FDP-Mann Stefan Naas nannte die IAA dagegen auch mit jetzt noch rund 560 000 Besuchern ein „Juwel“ für Frankfurt und Hessen, „um das uns viele beneiden“. Niemand habe das Recht, Autofahrer zu „Freiwild“ zu machen. Jeder Aussteller könne selbst entscheiden, was er präsentiere. Nicht die Landesregierung sei der Veranstalter, sondern der Verband der Automobilindustrie. FDP-Fraktionschef Rene Rock ging noch weiter und warf den Grünen vor, Staus seien gewollt. „Sie machen doch eine Party, wenn die IAA weggeht“, rief er aus.
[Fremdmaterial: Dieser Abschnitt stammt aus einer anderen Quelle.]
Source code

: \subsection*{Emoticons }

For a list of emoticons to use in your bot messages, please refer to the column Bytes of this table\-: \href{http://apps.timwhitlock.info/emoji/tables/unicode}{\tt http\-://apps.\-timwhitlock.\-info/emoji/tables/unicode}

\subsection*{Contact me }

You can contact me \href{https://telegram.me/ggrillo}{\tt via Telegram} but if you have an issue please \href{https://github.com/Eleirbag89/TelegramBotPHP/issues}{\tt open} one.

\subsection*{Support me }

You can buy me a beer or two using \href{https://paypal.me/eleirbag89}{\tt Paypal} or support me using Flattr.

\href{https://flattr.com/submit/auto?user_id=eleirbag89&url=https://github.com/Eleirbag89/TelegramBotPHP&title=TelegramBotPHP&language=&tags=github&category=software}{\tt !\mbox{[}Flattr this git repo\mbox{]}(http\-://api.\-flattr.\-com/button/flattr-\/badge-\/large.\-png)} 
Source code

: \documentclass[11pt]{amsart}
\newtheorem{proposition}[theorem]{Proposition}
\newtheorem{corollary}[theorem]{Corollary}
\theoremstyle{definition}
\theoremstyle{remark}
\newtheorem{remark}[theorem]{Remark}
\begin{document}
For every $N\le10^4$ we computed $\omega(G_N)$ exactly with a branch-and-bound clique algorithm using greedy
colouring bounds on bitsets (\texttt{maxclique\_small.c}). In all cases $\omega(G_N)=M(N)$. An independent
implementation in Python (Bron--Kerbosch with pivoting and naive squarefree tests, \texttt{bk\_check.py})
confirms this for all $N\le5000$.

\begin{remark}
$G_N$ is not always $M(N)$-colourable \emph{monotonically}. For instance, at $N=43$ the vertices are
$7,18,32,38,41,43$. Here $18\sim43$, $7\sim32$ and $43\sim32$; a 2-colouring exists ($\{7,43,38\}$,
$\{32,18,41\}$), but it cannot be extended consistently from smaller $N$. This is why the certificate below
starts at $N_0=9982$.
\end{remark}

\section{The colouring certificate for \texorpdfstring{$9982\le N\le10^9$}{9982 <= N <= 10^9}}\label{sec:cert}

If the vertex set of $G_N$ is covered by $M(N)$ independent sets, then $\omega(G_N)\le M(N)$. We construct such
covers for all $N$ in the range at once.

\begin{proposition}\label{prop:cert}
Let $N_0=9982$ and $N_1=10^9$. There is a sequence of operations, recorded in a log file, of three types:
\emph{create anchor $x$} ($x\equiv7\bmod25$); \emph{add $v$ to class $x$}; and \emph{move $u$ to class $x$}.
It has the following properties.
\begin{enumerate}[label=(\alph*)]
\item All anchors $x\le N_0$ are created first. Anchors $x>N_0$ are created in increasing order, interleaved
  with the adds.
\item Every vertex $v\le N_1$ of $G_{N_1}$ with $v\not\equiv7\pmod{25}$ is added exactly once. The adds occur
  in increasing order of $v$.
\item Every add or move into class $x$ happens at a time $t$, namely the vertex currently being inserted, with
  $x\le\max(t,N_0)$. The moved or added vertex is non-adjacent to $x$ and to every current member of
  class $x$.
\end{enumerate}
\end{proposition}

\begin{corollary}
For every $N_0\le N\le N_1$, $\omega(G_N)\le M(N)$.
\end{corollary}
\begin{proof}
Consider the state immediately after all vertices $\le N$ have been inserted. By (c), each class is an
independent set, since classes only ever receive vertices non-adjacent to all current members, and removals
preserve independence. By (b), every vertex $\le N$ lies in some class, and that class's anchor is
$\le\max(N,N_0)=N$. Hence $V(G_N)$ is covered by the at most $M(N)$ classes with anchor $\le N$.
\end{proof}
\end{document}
Die schärfsten Töne kamen vom AfD-Abgeordneten Klaus Gagel. Er sprach von „Klimadiktatur“. Dass die CDU mit den Grünen das mitmache sei „der Tiefpunkt ihrer parlamentarischen Arbeit in den letzten 70 Jahren“. Die Fraktionsvorsitzende der Linken, Janine Wissler, nannte dagegen die Automobilindustrie „rückwärtsgewandt“ und hielt ihr vor, im Dieselskandal „betrogen und gefälscht“ zu haben. Damit habe sie sich den Besucherrückgang selbst zuzuschreiben, sie setze weiter „auf mehr PS und größere SUV’s“.
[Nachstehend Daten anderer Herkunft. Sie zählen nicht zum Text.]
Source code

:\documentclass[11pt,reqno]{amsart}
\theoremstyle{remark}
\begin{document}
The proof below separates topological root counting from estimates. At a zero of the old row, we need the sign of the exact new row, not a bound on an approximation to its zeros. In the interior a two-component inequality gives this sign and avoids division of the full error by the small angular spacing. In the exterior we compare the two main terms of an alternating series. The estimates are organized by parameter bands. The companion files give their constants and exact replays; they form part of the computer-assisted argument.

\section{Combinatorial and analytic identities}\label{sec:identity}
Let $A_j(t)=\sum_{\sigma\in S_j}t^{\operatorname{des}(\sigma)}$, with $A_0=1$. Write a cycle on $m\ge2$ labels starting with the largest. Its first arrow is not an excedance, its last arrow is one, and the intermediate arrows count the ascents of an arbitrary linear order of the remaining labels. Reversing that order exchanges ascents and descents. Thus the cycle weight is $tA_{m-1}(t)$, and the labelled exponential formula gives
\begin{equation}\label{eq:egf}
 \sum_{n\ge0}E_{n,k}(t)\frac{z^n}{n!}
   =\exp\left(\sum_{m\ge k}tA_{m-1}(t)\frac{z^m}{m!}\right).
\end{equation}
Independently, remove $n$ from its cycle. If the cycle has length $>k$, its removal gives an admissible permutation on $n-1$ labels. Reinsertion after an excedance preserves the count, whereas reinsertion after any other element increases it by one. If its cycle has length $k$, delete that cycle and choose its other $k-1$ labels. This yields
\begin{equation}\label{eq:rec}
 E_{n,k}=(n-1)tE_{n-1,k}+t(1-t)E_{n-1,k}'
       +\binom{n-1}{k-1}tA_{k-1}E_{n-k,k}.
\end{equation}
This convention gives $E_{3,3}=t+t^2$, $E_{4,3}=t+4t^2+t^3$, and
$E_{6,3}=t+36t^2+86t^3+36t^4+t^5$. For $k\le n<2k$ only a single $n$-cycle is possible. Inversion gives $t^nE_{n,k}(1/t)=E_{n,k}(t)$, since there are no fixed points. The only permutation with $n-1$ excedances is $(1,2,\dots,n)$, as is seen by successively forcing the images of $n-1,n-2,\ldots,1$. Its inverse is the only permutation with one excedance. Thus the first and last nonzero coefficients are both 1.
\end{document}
CDU-Fraktionschef Michael Boddenberg bemühte sich um Sachlichkeit und forderte mehr Anstrengungen zur Einhaltung der Pariser Klimaschutzziele. Auch bürgerliche Wähler wollten in lebenswerten Städten leben. Immerhin habe er auf der IAA aber auch Angebote zu Mobilität und Carsharing gesehen, und die Automobilindustrie investiere Milliarden in neue Antriebssysteme. Tobias Eckert von der SPD forderte, die Proteste als Chance zu begreifen. Er kritisierte, dass Frankfurts Oberbürgermeister Peter Feldmann nicht zur IAA-Eröffnung reden durfte.

„Der beste Platz“

Mit seinem Parteifreund im Römer sei er sich aber einig, „dass der beste Platz für die Zukunft der IAA Frankfurt bleibt“. Wirtschafts- und Verkehrsminister Al-Wazir sagte, die Messe könne weiter eine führende Rolle spielen, müsse sich aber verändern hin zu mehr Wandel bei der Mobilität. Dafür sehe er aber gute Chancen. Der Grünen-Politiker berichtete, er habe darüber bereits vor Tagen mit der Geschäftsführung der IAA gesprochen und sich erst Mittwoch mit der Messe Frankfurt über ein neues Konzept ausgetauscht. Al-Wazir sagte, die IAA sei noch immer ein wichtiger Wirtschaftsfaktor.